Gloriana reaching the end of the course at Chiswick Bridge

The day before the races were scheduled to take place, an unexploded Second World War bomb was discovered near Putney Bridge. Although this threatened to postpone the event, the device was successfully removed and did not disrupt the race programme.

The Queen's barge Gloriana led a procession of traditional craft along the course. These included the waterman's cutters used for the Oxbridge Waterman's Challenge - a race of these craft was held ahead of the main events.

==Races==
The races were held on Sunday 2 April. Weather conditions were very favourable, with calm water and low windspeeds. Around a quarter of a million people lined the length of the course to watch the race.

===Reserves===
In the women's reserve race, Osiris won the toss and selected the Surrey side of the river, handing the Middlesex station to Blondie. The Cambridge crew made the better start and by the Mile Post were more than two lengths ahead. With a clear water advantage, Blondie made the most of the racing line and extended their lead throughout the race; they passed the finishing post about 13 lengths ahead of Osiris, in a time of 19 minutes, 6 seconds. It was Blondie's second consecutive victory, and took the overall tally (since 1968) to 23-20 in Cambridge's favour.

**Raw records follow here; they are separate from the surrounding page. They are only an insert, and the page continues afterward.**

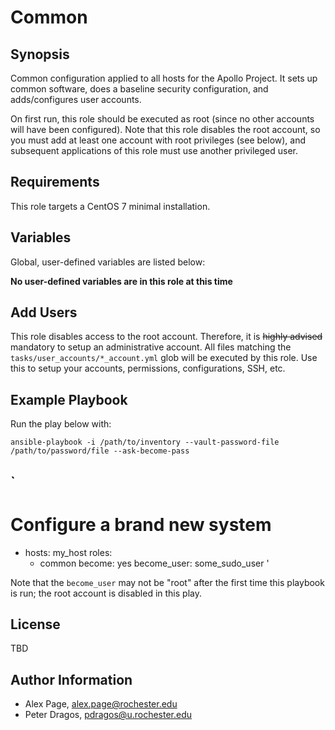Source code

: 
Common
=========
Synopsis
----

Common configuration applied to all hosts for the Apollo Project.  It sets up common software, does a baseline security configuration, and adds/configures user accounts. 

On first run, this role should be executed as root (since no other accounts will have been configured). Note that this role disables the root account, so you must add at least one account with root privileges (see below), and subsequent applications of this role must use another privileged user.

Requirements
------------
This role targets a CentOS 7 minimal installation. 


Variables
--------------
Global, user-defined variables are listed below:

**No user-defined variables are in this role at this time**

Add Users
-----
This role disables access to the root account. Therefore, it is ~~highly advised~~ mandatory to setup an administrative account.
All files matching the `tasks/user_accounts/*_account.yml` glob will be executed by this role. Use this to setup your accounts, permissions, configurations, SSH, etc.
 
Example Playbook
-------
Run the play below with:

`ansible-playbook -i /path/to/inventory --vault-password-file /path/to/password/file --ask-become-pass`


`
---
# Configure a brand new system

- hosts: my_host
  roles:
    - common
  become: yes
  become_user: some_sudo_user
'

Note that the `become_user` may not be "root" after the first time this playbook is run; the root account is disabled in this play.

License
-------
TBD 

Author Information
------------------

* Alex Page, <alex.page@rochester.edu>
* Peter Dragos, <pdragos@u.rochester.edu>

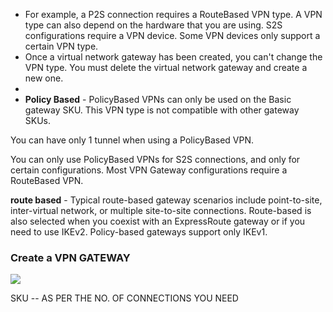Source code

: - For example, a P2S connection requires a RouteBased VPN type. A VPN type can also depend on the hardware that you are using. S2S configurations require a VPN device. Some VPN devices only support a certain VPN type.
- Once a virtual network gateway has been created, you can't change the VPN type. You must delete the virtual network gateway and create a new one.
-
-  **Policy Based** - PolicyBased VPNs can only be used on the Basic gateway SKU. This VPN type is not compatible with other gateway SKUs.

You can have only 1 tunnel when using a PolicyBased VPN.

You can only use PolicyBased VPNs for S2S connections, and only for certain configurations. Most VPN Gateway configurations require a RouteBased VPN.

**route based** -
Typical route-based gateway scenarios include point-to-site, inter-virtual network, or multiple site-to-site connections. Route-based is also selected when you coexist with an ExpressRoute gateway or if you need to use IKEv2. Policy-based gateways support only IKEv1.

### Create a VPN GATEWAY
![](https://docs.microsoft.com/en-us/learn/wwl-azure/design-implement-hybrid-networking/media/vpn-gateway-config.png)

SKU -- AS PER THE NO. OF CONNECTIONS YOU NEED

In the men's reserve race, Oxford's Isis won the toss and elected to start from the Surrey station. Goldie were late to the start and received a warning from the umpire Judith Packer. Rowing into a slight headwind, Goldie made the better start and held a slight lead by the Crabtree boathouse. Both crews were warned for encroachment as they passed Barn Elms, and at the Mile Post, Isis were a canvas-length down. By Thames Wharf, Isis had edged into the lead and by Hammersmith led by a length. Passing below the bridge, Oxford held a clear water advantage and moved across in front of Goldie, and were two lengths ahead by Chiswick Steps. Making a final push, Isis passed the finish line two and a half lengths ahead, in a time of 17 minutes, 17 seconds. It was Isis' seventh consecutive victory and took the overall tally in the event to 29-24 in Cambridge's favour.

===Women's===
The women's race started at 4:35 p.m. British Summer Time. Cambridge won the toss and elected to start from the Surrey station, handing the Middlesex side of the river to Oxford. The Oxford crew fell behind immediately when Rebecca Esselstein caught a crab at the start. Cambridge maintained their commanding lead throughout the race and won in a record time of 18 minutes and 33 seconds. The time beat the previous record by a minute, and the winning margin was around 11 lengths. It was Cambridge's first victory since 2012 and only their second win in ten years, and took the overall record in the event to 42-30 in their favour.

===Men's===
The men's race was scheduled to begin at 5:35 p.m. and got underway about five minutes late. Oxford won the toss and elected to start from the Surrey station. Oxford led from the start, and were one length ahead by Craven Cottage. The boats closed in on each other, prompting warnings from the umpire Matthew Pinsent, to avoid a clash of oars. OUBC pushed away on the approach to Hammersmith Bridge and held a clear water advantage soon after, moving across to row directly in front of Cambridge. Despite that, CUBC stayed in touch throughout the race, even recovering some of the deficit. Nevertheless, Oxford won in a time of 16 minutes 59 seconds with a margin of one and a quarter lengths. It was Oxford's fourth victory in five years, and took the overall record in the event to 82–80 in Cambridge's favour.